Records shown:
⁂

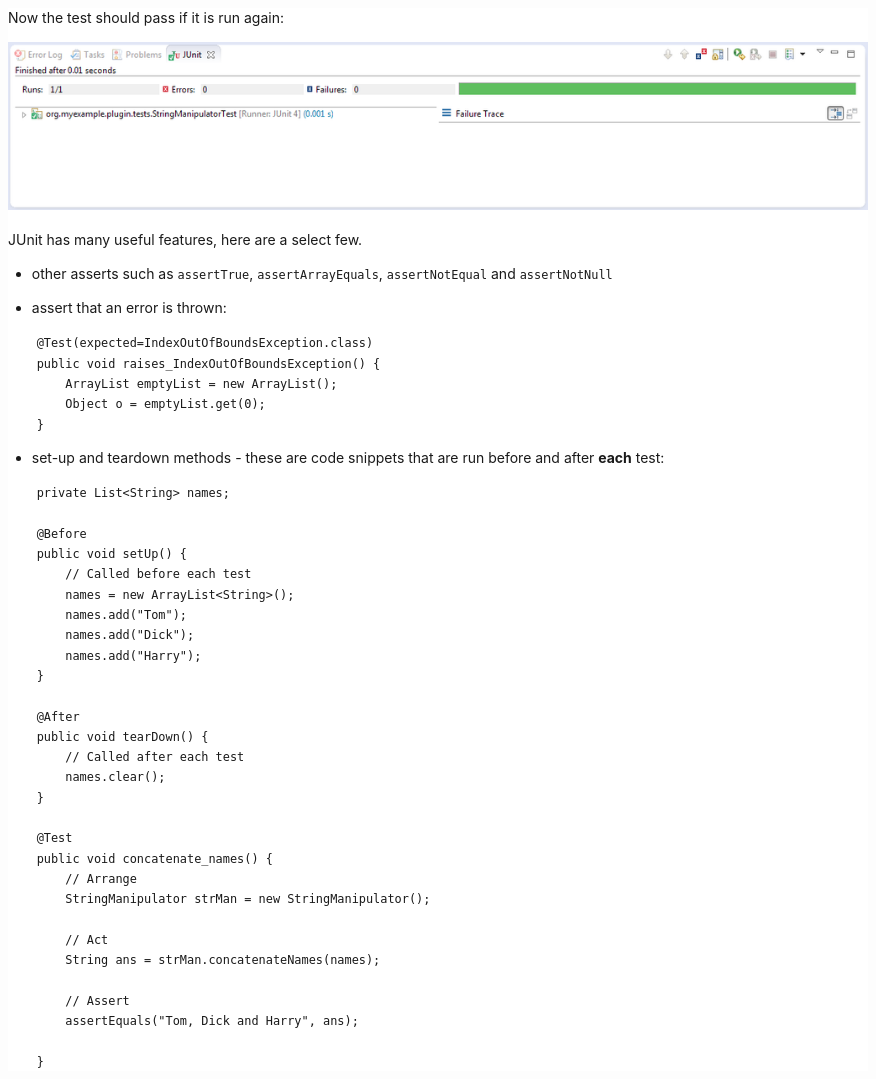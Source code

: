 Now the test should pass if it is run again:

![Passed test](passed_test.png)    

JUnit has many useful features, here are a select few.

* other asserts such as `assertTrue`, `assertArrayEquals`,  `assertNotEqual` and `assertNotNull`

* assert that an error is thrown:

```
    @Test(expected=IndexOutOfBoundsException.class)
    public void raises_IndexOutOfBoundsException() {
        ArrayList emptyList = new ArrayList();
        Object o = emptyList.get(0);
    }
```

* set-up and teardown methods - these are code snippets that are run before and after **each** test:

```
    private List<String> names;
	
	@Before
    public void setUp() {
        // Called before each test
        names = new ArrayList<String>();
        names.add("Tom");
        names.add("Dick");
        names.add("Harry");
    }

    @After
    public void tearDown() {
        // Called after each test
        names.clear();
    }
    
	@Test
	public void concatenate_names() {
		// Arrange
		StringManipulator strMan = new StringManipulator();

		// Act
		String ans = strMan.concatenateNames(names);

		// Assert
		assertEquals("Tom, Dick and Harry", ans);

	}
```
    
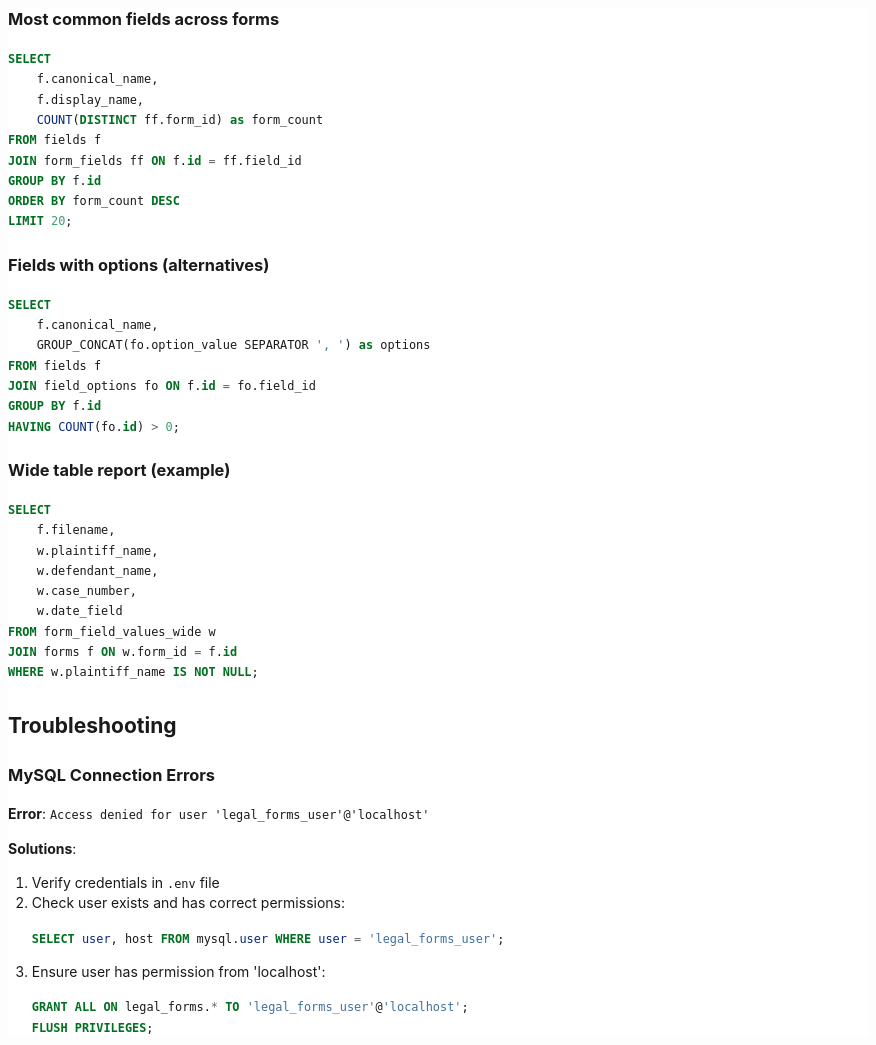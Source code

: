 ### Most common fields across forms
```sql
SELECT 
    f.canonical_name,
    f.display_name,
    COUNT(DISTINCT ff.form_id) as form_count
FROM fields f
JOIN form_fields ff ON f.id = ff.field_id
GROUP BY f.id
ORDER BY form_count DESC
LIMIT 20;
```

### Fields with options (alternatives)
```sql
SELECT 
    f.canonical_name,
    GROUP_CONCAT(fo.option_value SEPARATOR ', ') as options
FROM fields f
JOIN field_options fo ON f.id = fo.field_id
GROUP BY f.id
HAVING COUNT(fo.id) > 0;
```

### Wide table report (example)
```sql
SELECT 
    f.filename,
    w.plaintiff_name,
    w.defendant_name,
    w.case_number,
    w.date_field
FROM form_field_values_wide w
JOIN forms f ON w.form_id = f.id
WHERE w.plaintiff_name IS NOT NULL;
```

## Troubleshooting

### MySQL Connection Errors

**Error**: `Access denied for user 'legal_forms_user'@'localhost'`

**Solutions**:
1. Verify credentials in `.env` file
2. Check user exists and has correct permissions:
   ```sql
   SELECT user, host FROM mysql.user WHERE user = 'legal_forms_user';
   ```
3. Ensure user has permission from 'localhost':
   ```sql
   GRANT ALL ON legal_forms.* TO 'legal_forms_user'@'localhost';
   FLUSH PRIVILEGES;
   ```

⁂

Your goal:
Give back the lines above exactly, from the one with "1. Verify credentials" through the last line.

Exercise result:
1. Verify credentials in `.env` file
2. Check user exists and has correct permissions:
   ```sql
   SELECT user, host FROM mysql.user WHERE user = 'legal_forms_user';
   ```
3. Ensure user has permission from 'localhost':
   ```sql
   GRANT ALL ON legal_forms.* TO 'legal_forms_user'@'localhost';
   FLUSH PRIVILEGES;
   ```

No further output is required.